Hugging can be a way to greet one another and is often used to demonstrate care. However, while hugging is not a bad practice, it may not be appropriate in the workplace. Hugging a friend is very different to hugging a colleague. It can be awkward and often unwanted by the recipient. Without consent, hugging is actually a form of sexual harassment which workers are now protected from under the positive duty. In this article we will guide you through the do’s and don’ts of hugging in the workplace, and why it may or may not be appropriate.
Understanding Sexual Harassment in the Workplace
As a form of greeting or affection with friends and family, hugging is perfectly acceptable. However, in a professional setting, a physical embrace may cross personal boundaries and even be considered a form of sexual harassment. Sexual harassment in the workplace is defined as any sexual behaviour that is uninvited including unwanted hugs.

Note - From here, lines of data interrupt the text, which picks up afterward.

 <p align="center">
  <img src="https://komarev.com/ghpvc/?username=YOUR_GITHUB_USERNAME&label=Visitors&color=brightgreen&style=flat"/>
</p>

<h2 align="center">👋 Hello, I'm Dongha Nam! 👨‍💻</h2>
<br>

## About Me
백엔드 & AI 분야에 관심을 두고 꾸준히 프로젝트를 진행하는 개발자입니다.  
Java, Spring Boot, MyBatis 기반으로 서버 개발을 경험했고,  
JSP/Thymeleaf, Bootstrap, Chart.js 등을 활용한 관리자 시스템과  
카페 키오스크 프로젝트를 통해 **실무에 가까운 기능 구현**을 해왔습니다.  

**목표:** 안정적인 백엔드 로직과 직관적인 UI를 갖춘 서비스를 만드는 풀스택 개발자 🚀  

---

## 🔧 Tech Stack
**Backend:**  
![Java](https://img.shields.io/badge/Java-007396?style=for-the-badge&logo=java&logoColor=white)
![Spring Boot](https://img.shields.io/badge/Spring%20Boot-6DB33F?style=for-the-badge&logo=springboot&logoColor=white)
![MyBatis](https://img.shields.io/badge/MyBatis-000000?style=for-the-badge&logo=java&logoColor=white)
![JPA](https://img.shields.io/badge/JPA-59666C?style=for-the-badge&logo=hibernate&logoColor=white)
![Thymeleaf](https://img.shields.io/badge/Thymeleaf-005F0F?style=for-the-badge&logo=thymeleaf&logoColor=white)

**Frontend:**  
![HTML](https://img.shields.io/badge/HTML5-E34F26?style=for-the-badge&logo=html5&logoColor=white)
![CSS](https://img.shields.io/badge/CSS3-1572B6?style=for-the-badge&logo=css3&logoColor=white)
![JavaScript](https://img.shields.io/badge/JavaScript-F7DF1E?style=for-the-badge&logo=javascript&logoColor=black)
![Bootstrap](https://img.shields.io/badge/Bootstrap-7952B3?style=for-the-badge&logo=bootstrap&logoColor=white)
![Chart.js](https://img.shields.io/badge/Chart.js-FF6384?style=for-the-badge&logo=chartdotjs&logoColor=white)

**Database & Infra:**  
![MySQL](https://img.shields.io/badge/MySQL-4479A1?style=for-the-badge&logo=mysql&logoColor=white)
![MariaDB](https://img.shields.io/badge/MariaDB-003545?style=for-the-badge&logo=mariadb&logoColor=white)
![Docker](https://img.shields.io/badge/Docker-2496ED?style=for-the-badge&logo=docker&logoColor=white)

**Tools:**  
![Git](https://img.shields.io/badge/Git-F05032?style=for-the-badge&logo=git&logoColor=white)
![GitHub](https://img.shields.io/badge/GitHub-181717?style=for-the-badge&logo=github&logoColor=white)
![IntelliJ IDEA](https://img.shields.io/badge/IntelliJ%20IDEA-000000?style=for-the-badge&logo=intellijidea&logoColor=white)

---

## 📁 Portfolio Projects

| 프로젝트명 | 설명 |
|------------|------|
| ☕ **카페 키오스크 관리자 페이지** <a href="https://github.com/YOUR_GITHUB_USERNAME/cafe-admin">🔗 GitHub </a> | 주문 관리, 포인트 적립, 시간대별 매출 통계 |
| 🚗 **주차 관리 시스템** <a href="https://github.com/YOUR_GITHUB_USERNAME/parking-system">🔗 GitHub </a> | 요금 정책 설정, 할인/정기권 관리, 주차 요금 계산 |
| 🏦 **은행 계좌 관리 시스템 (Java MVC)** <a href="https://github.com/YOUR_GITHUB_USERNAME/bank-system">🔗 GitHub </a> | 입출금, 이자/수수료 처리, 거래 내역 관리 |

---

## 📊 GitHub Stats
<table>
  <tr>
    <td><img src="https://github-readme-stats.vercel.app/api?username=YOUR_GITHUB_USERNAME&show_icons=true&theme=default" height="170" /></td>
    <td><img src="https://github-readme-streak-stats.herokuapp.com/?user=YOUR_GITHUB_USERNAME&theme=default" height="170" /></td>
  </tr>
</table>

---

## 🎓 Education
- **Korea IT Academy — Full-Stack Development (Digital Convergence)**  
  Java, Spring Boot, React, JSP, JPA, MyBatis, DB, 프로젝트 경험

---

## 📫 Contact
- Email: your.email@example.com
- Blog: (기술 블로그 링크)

Unwelcome behaviour of a sexual nature can be verbal, non verbal or physical. It is basically anything that makes a co-worker feel uncomfortable, unsafe or offended and can include everything from suggestive comments or inappropriate emails to physical touching like unwanted touching, hugging, cornering or kissing.
The Australian Human Rights Commission found that more than 40% of women and 26% of men have experienced some form of sexual harassment in the workplace in the past five years up to 2024. When an employee has been sexually harassed in the workplace it can severely affect their psychological or professional health. In a study from the University of Pittsburgh, when a woman experiences sexual harassment in the workplace they are three times more likely to develop depression, sleep disroders and high blood pressure. They lose productivity and become less engaged at work. Some women cannot even return to work and so lose income. Men who experience sexual harassment can experience just as serious emotional and psychological as women. A Respect Victoria Report explains the most common sexual harassment experienced by men in the workplance includes sexually suggestive comments, jokes and intrusive questions about their private life.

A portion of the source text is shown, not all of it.